We took the finest, shady spot at the bank of the river. While I unloaded gear, pitched the tent and collected firewood, Rat Dog sniffed flowers.
She didn’t sniff flowers for long – she wandered away instead. I hated to leash her since there was no-one else around, but couldn’t keep my eyes on her either. She seemed reluctant to stay in camp. The reason became apparent when I pulled branches from a pile of driftwood by the river-bank. Clouds of mosquitoes billowed out.
And so began a relentless night of misery. The Rat found mosquitoes in the flowers. Her hair sprouted clumps where bites raised her skin. She looked pitiful in a funny way, but I was alarmed at how many bites she had. She’s not a big dog and can’t take much poison. So, I zipped her inside the tent.
Meanwhile, the mosquitoes began to consume me. Constant movement was the only relief. I found if I moved fast enough to generate wind, I could outrun them. So I ran around, grabbing sticks and branches for the fire. Every piece of wood I picked-up swarmed more mosquitoes.

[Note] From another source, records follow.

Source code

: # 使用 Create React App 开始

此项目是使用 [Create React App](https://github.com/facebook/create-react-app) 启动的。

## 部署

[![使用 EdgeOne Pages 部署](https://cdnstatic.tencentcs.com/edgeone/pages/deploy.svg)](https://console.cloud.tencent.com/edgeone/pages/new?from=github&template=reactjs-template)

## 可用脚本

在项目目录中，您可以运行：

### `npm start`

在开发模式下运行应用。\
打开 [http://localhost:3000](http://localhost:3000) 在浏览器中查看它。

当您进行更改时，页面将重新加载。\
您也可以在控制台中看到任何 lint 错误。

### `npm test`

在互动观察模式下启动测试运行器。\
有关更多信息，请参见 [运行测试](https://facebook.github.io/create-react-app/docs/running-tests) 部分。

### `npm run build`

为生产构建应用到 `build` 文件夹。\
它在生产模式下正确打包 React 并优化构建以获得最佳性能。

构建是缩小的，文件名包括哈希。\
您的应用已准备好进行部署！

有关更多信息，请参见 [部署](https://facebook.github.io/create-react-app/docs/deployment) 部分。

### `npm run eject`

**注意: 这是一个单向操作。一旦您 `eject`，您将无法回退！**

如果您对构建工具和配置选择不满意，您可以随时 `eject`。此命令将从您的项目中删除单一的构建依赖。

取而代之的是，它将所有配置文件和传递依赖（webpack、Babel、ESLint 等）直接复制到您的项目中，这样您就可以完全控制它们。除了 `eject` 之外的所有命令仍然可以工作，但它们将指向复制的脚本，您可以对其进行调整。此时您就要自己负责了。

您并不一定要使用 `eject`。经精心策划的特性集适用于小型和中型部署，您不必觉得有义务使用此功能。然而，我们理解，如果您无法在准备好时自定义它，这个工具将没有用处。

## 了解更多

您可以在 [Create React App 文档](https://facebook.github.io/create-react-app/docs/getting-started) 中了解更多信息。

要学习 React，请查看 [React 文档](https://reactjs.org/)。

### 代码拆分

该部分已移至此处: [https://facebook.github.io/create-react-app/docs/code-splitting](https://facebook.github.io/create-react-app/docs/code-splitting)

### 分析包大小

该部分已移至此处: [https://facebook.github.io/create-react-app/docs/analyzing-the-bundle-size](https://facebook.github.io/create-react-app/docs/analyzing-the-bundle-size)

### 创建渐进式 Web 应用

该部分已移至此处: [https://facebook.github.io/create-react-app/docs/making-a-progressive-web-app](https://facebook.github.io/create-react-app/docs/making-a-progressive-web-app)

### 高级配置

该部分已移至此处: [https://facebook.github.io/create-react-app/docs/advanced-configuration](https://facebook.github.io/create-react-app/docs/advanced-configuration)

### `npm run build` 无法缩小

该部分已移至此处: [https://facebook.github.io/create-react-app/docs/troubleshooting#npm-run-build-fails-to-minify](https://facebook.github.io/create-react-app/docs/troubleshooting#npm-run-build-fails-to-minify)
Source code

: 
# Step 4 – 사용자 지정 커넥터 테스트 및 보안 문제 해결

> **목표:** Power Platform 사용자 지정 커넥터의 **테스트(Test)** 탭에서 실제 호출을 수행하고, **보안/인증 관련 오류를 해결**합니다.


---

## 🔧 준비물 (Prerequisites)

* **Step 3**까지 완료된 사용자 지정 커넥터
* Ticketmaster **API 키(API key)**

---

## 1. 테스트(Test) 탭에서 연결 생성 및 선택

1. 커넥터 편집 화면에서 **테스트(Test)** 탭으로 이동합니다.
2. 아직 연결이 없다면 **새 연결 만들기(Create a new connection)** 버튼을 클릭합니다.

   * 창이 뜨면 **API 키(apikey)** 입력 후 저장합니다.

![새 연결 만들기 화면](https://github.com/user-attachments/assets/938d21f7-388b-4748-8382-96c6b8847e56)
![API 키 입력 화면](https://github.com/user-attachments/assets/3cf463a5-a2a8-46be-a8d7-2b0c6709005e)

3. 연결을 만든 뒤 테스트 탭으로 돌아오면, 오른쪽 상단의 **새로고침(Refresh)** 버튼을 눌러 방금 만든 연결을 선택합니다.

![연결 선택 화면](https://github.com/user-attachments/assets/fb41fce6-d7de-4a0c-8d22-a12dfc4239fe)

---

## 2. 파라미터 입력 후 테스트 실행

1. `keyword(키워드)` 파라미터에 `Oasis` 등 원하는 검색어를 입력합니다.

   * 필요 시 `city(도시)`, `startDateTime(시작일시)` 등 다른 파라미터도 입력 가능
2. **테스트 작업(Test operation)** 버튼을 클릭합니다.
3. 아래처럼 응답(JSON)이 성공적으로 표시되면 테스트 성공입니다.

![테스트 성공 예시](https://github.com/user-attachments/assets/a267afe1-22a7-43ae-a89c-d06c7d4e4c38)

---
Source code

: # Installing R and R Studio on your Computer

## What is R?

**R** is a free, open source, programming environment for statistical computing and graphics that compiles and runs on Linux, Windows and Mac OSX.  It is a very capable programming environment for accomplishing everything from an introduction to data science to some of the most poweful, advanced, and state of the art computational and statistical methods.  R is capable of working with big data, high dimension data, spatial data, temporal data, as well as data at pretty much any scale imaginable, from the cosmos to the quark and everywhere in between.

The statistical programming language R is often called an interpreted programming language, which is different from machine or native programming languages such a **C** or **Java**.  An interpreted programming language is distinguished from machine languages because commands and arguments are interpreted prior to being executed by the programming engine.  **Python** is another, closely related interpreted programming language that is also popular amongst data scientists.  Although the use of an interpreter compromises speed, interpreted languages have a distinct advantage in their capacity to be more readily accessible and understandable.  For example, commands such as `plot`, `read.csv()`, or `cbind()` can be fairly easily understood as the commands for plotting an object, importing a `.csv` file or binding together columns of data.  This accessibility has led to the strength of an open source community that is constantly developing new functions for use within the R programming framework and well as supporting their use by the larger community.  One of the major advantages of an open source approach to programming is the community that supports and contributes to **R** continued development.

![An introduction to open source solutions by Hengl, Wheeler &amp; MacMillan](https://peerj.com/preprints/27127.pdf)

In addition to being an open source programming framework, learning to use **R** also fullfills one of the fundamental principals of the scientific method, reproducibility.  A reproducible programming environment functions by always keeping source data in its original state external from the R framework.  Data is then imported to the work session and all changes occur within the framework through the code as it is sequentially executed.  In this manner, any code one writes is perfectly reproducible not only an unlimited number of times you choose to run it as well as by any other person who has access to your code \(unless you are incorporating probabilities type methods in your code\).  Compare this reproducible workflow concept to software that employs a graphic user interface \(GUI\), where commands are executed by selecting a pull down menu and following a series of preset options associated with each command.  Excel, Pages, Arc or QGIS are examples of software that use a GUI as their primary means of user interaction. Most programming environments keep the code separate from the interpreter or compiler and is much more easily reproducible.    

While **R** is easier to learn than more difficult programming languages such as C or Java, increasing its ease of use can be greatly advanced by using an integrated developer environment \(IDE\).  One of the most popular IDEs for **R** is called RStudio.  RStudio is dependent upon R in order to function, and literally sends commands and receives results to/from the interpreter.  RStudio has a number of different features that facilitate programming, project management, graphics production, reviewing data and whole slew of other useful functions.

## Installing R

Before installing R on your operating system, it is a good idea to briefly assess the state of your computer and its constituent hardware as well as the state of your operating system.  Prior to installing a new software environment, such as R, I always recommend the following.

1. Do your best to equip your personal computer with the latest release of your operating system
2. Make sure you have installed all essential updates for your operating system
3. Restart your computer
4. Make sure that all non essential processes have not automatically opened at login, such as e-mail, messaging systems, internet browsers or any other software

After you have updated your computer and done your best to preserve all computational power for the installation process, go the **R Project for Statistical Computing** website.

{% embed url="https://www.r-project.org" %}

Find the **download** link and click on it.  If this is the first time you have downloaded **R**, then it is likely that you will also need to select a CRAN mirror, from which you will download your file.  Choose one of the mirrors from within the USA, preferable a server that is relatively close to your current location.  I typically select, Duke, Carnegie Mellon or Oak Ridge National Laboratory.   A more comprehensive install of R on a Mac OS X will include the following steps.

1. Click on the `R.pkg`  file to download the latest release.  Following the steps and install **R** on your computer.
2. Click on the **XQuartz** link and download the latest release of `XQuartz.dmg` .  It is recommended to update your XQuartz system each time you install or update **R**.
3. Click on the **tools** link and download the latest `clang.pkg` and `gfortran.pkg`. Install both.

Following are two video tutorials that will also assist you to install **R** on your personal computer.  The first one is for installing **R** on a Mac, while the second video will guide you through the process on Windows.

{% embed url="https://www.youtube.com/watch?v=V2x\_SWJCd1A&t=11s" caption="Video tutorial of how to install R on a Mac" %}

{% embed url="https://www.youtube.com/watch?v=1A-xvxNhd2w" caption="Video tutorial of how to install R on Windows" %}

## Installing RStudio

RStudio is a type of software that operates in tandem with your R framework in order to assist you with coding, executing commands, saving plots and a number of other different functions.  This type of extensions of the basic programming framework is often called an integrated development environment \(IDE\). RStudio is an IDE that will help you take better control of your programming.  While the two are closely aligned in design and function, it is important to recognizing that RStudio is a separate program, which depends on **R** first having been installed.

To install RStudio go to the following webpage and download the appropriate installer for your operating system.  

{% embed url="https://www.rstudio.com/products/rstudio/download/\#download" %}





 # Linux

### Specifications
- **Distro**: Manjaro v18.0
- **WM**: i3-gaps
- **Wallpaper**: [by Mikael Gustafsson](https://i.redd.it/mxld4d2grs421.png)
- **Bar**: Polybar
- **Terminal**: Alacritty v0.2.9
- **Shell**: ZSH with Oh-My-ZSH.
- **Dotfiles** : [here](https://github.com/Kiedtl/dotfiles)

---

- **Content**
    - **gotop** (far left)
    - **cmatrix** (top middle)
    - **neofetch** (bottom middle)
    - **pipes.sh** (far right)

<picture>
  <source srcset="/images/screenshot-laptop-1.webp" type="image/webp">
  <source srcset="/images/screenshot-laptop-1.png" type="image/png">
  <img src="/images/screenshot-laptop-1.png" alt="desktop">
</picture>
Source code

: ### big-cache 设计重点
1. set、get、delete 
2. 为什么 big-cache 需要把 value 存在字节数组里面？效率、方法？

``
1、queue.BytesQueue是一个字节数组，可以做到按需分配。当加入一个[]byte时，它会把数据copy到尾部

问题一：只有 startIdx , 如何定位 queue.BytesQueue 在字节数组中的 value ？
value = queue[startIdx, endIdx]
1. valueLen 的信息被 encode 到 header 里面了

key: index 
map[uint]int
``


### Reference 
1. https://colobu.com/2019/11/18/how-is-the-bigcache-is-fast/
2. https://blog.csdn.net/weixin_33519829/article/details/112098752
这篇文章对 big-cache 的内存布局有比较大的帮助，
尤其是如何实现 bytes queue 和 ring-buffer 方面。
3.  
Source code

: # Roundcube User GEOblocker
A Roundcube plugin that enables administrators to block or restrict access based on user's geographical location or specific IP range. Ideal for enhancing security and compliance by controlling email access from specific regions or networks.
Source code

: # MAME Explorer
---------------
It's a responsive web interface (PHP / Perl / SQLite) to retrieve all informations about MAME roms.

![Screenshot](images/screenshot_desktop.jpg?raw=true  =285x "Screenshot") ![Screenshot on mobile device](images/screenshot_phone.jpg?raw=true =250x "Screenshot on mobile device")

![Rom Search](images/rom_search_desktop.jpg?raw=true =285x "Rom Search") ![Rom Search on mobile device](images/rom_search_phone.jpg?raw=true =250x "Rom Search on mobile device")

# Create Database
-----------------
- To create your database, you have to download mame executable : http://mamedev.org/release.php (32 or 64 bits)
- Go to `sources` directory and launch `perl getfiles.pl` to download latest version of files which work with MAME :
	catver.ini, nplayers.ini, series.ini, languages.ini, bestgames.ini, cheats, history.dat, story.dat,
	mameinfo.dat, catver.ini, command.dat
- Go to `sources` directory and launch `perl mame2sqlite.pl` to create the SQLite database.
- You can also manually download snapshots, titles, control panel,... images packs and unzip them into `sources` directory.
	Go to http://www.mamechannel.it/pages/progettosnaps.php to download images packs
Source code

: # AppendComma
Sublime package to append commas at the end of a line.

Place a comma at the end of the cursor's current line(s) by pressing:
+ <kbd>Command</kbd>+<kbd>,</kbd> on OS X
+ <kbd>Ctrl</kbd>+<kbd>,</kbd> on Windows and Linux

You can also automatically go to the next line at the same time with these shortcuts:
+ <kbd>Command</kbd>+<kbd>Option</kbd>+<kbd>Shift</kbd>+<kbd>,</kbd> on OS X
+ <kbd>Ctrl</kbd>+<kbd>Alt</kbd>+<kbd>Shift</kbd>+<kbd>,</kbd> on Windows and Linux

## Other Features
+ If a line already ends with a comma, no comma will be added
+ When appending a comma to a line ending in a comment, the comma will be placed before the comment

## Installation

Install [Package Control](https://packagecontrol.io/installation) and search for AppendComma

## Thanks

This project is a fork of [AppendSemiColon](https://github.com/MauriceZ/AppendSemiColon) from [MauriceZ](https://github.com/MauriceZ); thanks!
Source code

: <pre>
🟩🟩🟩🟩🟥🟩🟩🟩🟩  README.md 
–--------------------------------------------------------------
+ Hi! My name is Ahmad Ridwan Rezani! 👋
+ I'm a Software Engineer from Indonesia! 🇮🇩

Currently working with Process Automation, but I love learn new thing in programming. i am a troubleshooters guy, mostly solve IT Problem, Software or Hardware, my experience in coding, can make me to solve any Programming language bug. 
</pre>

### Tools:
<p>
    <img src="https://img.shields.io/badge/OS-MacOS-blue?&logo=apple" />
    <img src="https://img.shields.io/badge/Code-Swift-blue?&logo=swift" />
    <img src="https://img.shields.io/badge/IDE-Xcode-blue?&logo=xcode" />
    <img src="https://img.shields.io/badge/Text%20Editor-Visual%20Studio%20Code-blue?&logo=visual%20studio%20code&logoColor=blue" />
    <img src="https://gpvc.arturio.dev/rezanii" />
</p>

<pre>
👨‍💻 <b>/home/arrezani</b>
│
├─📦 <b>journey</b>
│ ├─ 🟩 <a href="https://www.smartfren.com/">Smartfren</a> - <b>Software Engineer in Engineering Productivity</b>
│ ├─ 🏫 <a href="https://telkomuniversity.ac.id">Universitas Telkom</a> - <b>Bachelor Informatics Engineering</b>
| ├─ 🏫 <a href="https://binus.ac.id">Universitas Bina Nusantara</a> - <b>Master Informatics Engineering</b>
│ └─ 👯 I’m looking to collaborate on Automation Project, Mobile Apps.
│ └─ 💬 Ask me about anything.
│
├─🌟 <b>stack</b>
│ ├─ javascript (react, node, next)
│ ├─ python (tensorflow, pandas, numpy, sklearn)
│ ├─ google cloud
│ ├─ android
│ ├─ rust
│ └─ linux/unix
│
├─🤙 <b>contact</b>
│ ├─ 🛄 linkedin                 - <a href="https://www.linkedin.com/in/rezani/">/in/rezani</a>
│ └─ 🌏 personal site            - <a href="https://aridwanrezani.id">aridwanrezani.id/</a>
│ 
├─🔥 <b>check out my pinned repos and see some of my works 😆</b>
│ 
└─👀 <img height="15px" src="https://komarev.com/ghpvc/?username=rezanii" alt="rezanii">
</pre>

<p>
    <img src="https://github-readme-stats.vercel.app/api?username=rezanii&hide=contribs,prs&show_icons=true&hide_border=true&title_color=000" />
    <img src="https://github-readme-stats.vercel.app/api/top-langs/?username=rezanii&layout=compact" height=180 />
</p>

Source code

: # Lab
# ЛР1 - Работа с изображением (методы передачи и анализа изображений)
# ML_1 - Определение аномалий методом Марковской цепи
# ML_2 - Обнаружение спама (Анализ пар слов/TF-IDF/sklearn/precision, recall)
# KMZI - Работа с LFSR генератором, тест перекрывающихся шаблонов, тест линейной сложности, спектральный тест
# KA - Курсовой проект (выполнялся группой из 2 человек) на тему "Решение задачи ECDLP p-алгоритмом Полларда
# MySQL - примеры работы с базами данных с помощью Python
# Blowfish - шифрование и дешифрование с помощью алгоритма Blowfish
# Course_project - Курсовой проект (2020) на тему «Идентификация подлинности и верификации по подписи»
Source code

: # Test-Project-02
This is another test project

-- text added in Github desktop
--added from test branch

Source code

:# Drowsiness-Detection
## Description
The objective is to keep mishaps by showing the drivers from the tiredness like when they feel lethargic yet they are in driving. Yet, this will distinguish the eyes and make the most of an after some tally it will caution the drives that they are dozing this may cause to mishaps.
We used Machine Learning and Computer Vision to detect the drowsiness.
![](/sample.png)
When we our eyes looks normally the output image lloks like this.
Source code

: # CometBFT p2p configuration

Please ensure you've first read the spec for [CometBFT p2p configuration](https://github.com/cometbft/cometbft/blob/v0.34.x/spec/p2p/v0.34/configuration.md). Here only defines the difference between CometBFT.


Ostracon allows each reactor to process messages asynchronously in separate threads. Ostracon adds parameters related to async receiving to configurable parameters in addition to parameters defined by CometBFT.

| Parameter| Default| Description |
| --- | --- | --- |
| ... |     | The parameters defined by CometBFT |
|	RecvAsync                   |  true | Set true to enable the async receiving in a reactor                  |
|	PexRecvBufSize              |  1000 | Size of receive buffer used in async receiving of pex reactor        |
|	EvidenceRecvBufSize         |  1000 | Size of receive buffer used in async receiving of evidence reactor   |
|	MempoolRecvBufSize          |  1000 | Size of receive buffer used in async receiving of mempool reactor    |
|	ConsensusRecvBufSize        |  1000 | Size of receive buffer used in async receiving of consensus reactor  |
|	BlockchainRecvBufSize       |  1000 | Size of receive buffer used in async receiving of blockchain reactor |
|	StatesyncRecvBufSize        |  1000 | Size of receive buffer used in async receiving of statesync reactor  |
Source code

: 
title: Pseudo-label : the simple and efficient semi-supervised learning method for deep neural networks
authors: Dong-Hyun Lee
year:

I frantically lit the fire to get smoke in the air. It was the only form of repellent available. I’m not used to dealing with mosquitoes because I live in a dry region. I don’t use bug repellent on my skin either. I had to resort to the only other form of relief at my disposal. A bottle of vodka.
I watched the sun angle below canyon walls, wondering how long until it cooled inside the tent to be bearable. I paced back and forth in smoke to foil the mosquitoes, my skin cooking from fire, my insides cooking in vodka, and fever in my brain from both.
When I bent over to tend the fire, mosquitoes attacked my backside. They bit through the seat of my pants. I ate naked crackers for dinner with vodka. It was too hot for cheese. As soon as the temperature dipped I joined Rat in the tent.
When morning sun steamed me awake, a dozen of the insolent bugs lounged on the tent walls. Fat with our blood, they were too sluggish to escape my wrath. I turned them into bloody blotches, and then regretted the stains.
I left Rat sleeping while packing everything, none of which I used. Then collected her and the tent, let her pee, and left for Moab to find coffee.
Once mental cognizance was reestablished with a large, dark roast, the Rat and I took stock. There was no way we were camping along the river again. I had to break down and buy a map.
This was a smart move. We’d been going solely on instinct, as dragon hunters are wont to do, eschewing navigational aides. I noted several campsites high on Dead Horse Mesa, between the Green and Colorado Rivers.
The Mesa had no mosquitoes, and was also out of the oppressive, brooding canyon. Here, there was big sky, clouds and a breeze. It’s called Dead Horse, because some dumb-ass rustlers thought the narrow tip of the Mesa would make a good corral to capture a stolen herd. I’ll let you figure out the rest.
W chose a campsite with trees and pitched the tent and a surplus parachute for extra shade. I strung it between Junipers, and when the wind blew right, it billowed and made an awesome clam shell awning.
The Leo’s arrived early afternoon. Finally, someone to talk with besides Rat. Tents went up, beers came out, along with chairs, ice chests and gadgets. There was also one luxurious, padded cot. I noticed the Rat eyeing it jealously. So did I. “Don’t you dare!” I said, and I gave her a look that meant business.
It belonged to Geology Leo. He laid on it immediately and began snoring, and that’s where he stayed for the rest of the trip.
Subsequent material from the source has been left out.